--- What you are asked to do ---
Omit the pictures. Print each entry below exactly.

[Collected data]
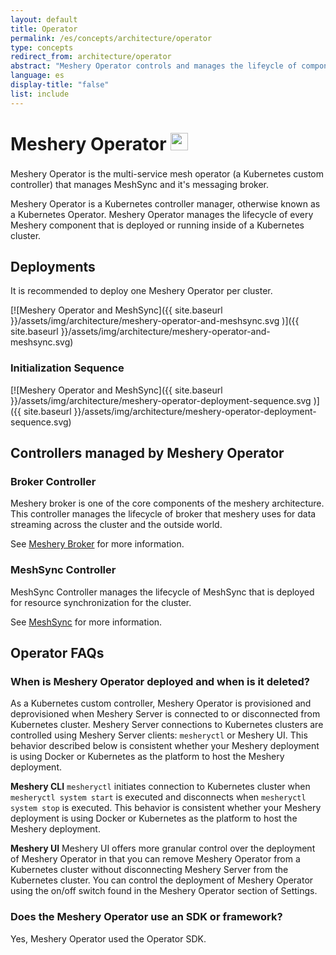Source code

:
 ```yaml
---
layout: default
title: Operator
permalink: /es/concepts/architecture/operator
type: concepts
redirect_from: architecture/operator
abstract: "Meshery Operator controls and manages the lifeycle of components deployed inside a kubernetes cluster"
language: es
display-title: "false"
list: include
---
```


# Meshery Operator <img style="width:1em; inline; margin-bottom:10px;" src="{{ site.baseurl }}/assets/img/architecture/B203EFA85E89491B.png"/>

Meshery Operator is the multi-service mesh operator (a Kubernetes custom controller) that manages MeshSync and it's messaging broker.

Meshery Operator is a Kubernetes controller manager, otherwise known as a Kubernetes Operator. Meshery Operator manages the lifecycle of every Meshery component that is deployed or running inside of a Kubernetes cluster.

## Deployments

It is recommended to deploy one Meshery Operator per cluster.

[![Meshery Operator and MeshSync]({{ site.baseurl }}/assets/img/architecture/meshery-operator-and-meshsync.svg
)]({{ site.baseurl }}/assets/img/architecture/meshery-operator-and-meshsync.svg)

### Initialization Sequence

[![Meshery Operator and MeshSync]({{ site.baseurl }}/assets/img/architecture/meshery-operator-deployment-sequence.svg
)]({{ site.baseurl }}/assets/img/architecture/meshery-operator-deployment-sequence.svg)

## Controllers managed by Meshery Operator

### Broker Controller

Meshery broker is one of the core components of the meshery architecture. This controller manages the lifecycle of broker that meshery uses for data streaming across the cluster and the outside world.

See [Meshery Broker]({{site.baseurl}}/architecture/broker) for more information.

### MeshSync Controller

MeshSync Controller manages the lifecycle of MeshSync that is deployed for resource synchronization for the cluster.

See [MeshSync]({{site.baseurl}}/architecture/meshsync) for more information.

## Operator FAQs

### When is Meshery Operator deployed and when is it deleted?  
As a Kubernetes custom controller, Meshery Operator is provisioned and deprovisioned when Meshery Server is connected to or disconnected from Kubernetes cluster. Meshery Server connections to Kubernetes clusters are controlled using Meshery Server clients: `mesheryctl` or Meshery UI.  This behavior described below is consistent whether your Meshery deployment is using Docker or Kubernetes as the platform to host the Meshery deployment.

**Meshery CLI**
`mesheryctl` initiates connection to Kubernetes cluster when `mesheryctl system start` is executed and disconnects when `mesheryctl system stop` is executed. This behavior is consistent whether your Meshery deployment is using Docker or Kubernetes as the platform to host the Meshery deployment.

**Meshery UI**
Meshery UI offers more granular control over the deployment of Meshery Operator in that you can remove Meshery Operator from a Kubernetes cluster without disconnecting Meshery Server from the Kubernetes cluster. You can control the deployment of Meshery Operator using the on/off switch found in the Meshery Operator section of  Settings.

### Does the Meshery Operator use an SDK or framework? 
Yes, Meshery Operator used the Operator SDK.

--- Solution for this exercise ---
Source code

:
 ```yaml
---
layout: default
title: Operator
permalink: /es/concepts/architecture/operator
type: concepts
redirect_from: architecture/operator
abstract: "Meshery Operator controls and manages the lifeycle of components deployed inside a kubernetes cluster"
language: es
display-title: "false"
list: include
---
```


# Meshery Operator <img style="width:1em; inline; margin-bottom:10px;" src="{{ site.baseurl }}/assets/img/architecture/B203EFA85E89491B.png"/>

Meshery Operator is the multi-service mesh operator (a Kubernetes custom controller) that manages MeshSync and it's messaging broker.

Meshery Operator is a Kubernetes controller manager, otherwise known as a Kubernetes Operator. Meshery Operator manages the lifecycle of every Meshery component that is deployed or running inside of a Kubernetes cluster.

## Deployments

It is recommended to deploy one Meshery Operator per cluster.

[![Meshery Operator and MeshSync]({{ site.baseurl }}/assets/img/architecture/meshery-operator-and-meshsync.svg
)]({{ site.baseurl }}/assets/img/architecture/meshery-operator-and-meshsync.svg)

### Initialization Sequence

[![Meshery Operator and MeshSync]({{ site.baseurl }}/assets/img/architecture/meshery-operator-deployment-sequence.svg
)]({{ site.baseurl }}/assets/img/architecture/meshery-operator-deployment-sequence.svg)

## Controllers managed by Meshery Operator

### Broker Controller

Meshery broker is one of the core components of the meshery architecture. This controller manages the lifecycle of broker that meshery uses for data streaming across the cluster and the outside world.

See [Meshery Broker]({{site.baseurl}}/architecture/broker) for more information.

### MeshSync Controller

MeshSync Controller manages the lifecycle of MeshSync that is deployed for resource synchronization for the cluster.

See [MeshSync]({{site.baseurl}}/architecture/meshsync) for more information.

## Operator FAQs

### When is Meshery Operator deployed and when is it deleted?  
As a Kubernetes custom controller, Meshery Operator is provisioned and deprovisioned when Meshery Server is connected to or disconnected from Kubernetes cluster. Meshery Server connections to Kubernetes clusters are controlled using Meshery Server clients: `mesheryctl` or Meshery UI.  This behavior described below is consistent whether your Meshery deployment is using Docker or Kubernetes as the platform to host the Meshery deployment.

**Meshery CLI**
`mesheryctl` initiates connection to Kubernetes cluster when `mesheryctl system start` is executed and disconnects when `mesheryctl system stop` is executed. This behavior is consistent whether your Meshery deployment is using Docker or Kubernetes as the platform to host the Meshery deployment.

**Meshery UI**
Meshery UI offers more granular control over the deployment of Meshery Operator in that you can remove Meshery Operator from a Kubernetes cluster without disconnecting Meshery Server from the Kubernetes cluster. You can control the deployment of Meshery Operator using the on/off switch found in the Meshery Operator section of  Settings.

### Does the Meshery Operator use an SDK or framework? 
Yes, Meshery Operator used the Operator SDK.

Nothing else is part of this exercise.